Se anche la psiche diventa spettacolo


Abbiamo visto di tutto, nel corso della nostra vita, sotto la luce dei riflettori. Da quando una società precedente – mite, allergica ai riflettori, inibita alla maniera democristiana – ha lasciato il posto alla “Società dello Spettacolo“, quasi ogni espressione dell’esistenza umana è stato scandagliato, raccontato, analizzato, registrato, condiviso e (presto) dimenticato. Dal sesso alla morte, dalla gioia alla malattia, dal lavoro alla gravidanza agli hobby alle mitomanie più sfrenate, non c’è più quasi nulla che ci sia stato risparmiato: in TV abbiamo dovuto vedere le malattie più imbarazzanti, le genitorialità più inattese, le invenzioni più bizzarre – in una corsa sfrenata agli estremi, all’eccezionale, all’anomalo e al patologico che ha fatto parte della nostra vita.

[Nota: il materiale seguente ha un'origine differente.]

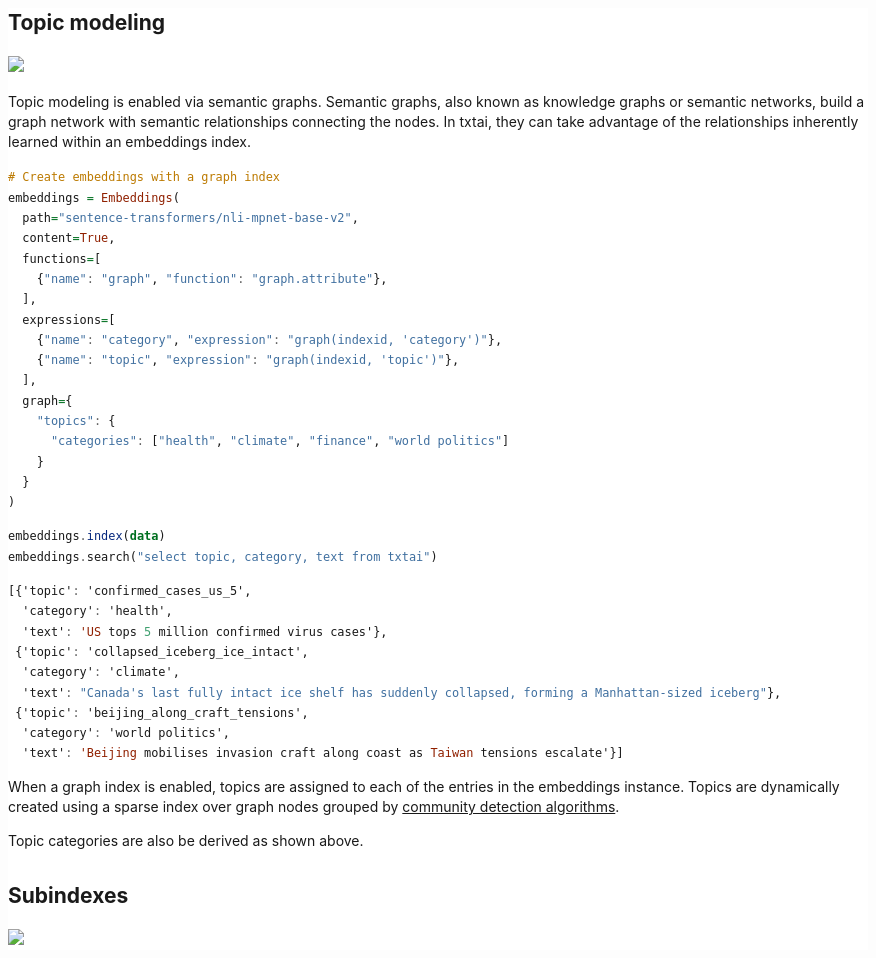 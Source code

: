 ## Topic modeling

![](https://miro.medium.com/v2/resize:fit:640/format:webp/1*6zQ9_AO4Vh5fqeFEXrzu_A.png)

Topic modeling is enabled via semantic graphs. Semantic graphs, also known as knowledge graphs or semantic networks, build a graph network with semantic relationships connecting the nodes. In txtai, they can take advantage of the relationships inherently learned within an embeddings index.

```hs
# Create embeddings with a graph index
embeddings = Embeddings(
  path="sentence-transformers/nli-mpnet-base-v2",
  content=True,
  functions=[
    {"name": "graph", "function": "graph.attribute"},
  ],
  expressions=[
    {"name": "category", "expression": "graph(indexid, 'category')"},
    {"name": "topic", "expression": "graph(indexid, 'topic')"},
  ],
  graph={
    "topics": {
      "categories": ["health", "climate", "finance", "world politics"]
    }
  }
)
```
```hs
embeddings.index(data)
embeddings.search("select topic, category, text from txtai")
```
```hs
[{'topic': 'confirmed_cases_us_5',
  'category': 'health',
  'text': 'US tops 5 million confirmed virus cases'},
 {'topic': 'collapsed_iceberg_ice_intact',
  'category': 'climate',
  'text': "Canada's last fully intact ice shelf has suddenly collapsed, forming a Manhattan-sized iceberg"},
 {'topic': 'beijing_along_craft_tensions',
  'category': 'world politics',
  'text': 'Beijing mobilises invasion craft along coast as Taiwan tensions escalate'}]
```

When a graph index is enabled, topics are assigned to each of the entries in the embeddings instance. Topics are dynamically created using a sparse index over graph nodes grouped by [community detection algorithms](https://en.wikipedia.org/wiki/Community_structure).

Topic categories are also be derived as shown above.

## Subindexes

![](https://miro.medium.com/v2/resize:fit:640/format:webp/1*Lu6ZJpKBoaoI-njFgFW-og.png)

Ora, proprio quando pensavamo di averle viste tutte, ma proprio tutte, arriva la condivisione dell’intimità più assoluta: quella che i greci chiamavano ψυχή. Attacchi d’ansia in diretta Instagram, esplosioni di angoscia con lo psicologo diffuse a reti unificate (ma a proposito: il terapeuta è d’accordo? Ha accettato di diffondere un colloquio professionale, riservato, senza battere ciglio? E cosa ne pensa l’Ordine degli Psicologi di questa scelta mediatica, mentre i colleghi di tutta Italia si impegnano a mantenere il segreto sui contenuti di ogni singola seduta?), addirittura pubblici consigli (!) in materia di difficoltà psicologiche, raccontate ma solo quando (inevitabilmente) già superate. Un tempo erano donne barbute, nani e spettacoli pirotecnici ad attrarre la popolazione nei circhi: oggi il disagio psichico, esposto impietosamente, è concepito per attirare – o almeno, così credono alcuni – i clic degli utenti. E allora via con questo nuovo, psicotico circo Barnum: ma se anche l’anima diventa materia di spettacolo, se anche le emozioni più intime e personali (più preziose) diventano massificate e collettive – facendosi, in qualche modo, merce: come merce sono tutti i contenuti in gara ogni giorno sui social network per guadagnarsi  l’attenzione degli sfortunati utenti – allora, non c’è più confine che tenga. Tra business e vita reale non c’è più distanza: tutto è saldato in una gabbia permanente.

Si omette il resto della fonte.